Dari mana kekuatan ini berasal? Seharusnya, Wen Wen hanya menjadi detektif biasa yang agak gila seumur hidup.
Kekuatan misterius ini membangkitkan rasa ingin tahu Wen Rui, dan dia bersiap untuk menyelidiki secara menyeluruh sumber kekuatan Wen Wen.
Bagi Wen Rui, tidak ada yang lebih penting daripada memecahkan sebuah misteri. Jika ada sesuatu yang menghalangi penyelesaian masalah, dia hanya perlu menyingkirkannya.
Dia membuka buku di tangannya yang bersampul perunggu; halamannya terbuat dari perkamen berbentuk tidak beraturan, dan di atas perkamen itu tercatat teks-teks yang tidak dikenal di dunia nyata.
Teks Eksotis!
Setelah membuka buku itu, Wen Rui mulai membaca dengan lantang.
“Kepada pengetahuan dan kebijaksanaan, kepada misteri dan hukum, kepada Tuhan yang mahatahu dan mahakuasa yang menciptakan prinsip-prinsip yang mengatur dunia…”
Saat Wen Rui membaca, teks-teks aneh yang tak terhitung jumlahnya, menyerupai kecebong, melompat keluar dari buku, menembus pikirannya. Memperoleh pengetahuan adalah bagian paling menyenangkan dari hari Wen Rui.
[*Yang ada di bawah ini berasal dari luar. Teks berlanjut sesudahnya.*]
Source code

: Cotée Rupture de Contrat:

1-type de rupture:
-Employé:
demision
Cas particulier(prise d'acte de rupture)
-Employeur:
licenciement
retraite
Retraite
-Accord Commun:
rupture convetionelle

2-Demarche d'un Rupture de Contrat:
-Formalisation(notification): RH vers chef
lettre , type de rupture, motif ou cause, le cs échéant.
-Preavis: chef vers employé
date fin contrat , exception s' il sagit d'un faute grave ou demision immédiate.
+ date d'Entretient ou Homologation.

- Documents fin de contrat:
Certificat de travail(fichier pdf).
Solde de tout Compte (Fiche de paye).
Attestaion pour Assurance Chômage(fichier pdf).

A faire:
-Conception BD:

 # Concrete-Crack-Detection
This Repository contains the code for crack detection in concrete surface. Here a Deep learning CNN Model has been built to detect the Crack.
Melihat teks-teks itu, wanita itu menunjukkan ekspresi iri. Pengetahuan aneh dan terlarang itu, ia hanya bisa mengingat sedikit demi sedikit setiap kali. Memaksa terlalu banyak untuk mengingatnya akan membuatnya gila tanpa henti, tetapi pria di depannya ini melafalkan pengetahuan itu seolah-olah tidak ada hambatan sama sekali.
Hanya dalam beberapa tahun, dia telah melampaui akumulasi kekayaan yang dimiliki wanita itu selama satu abad!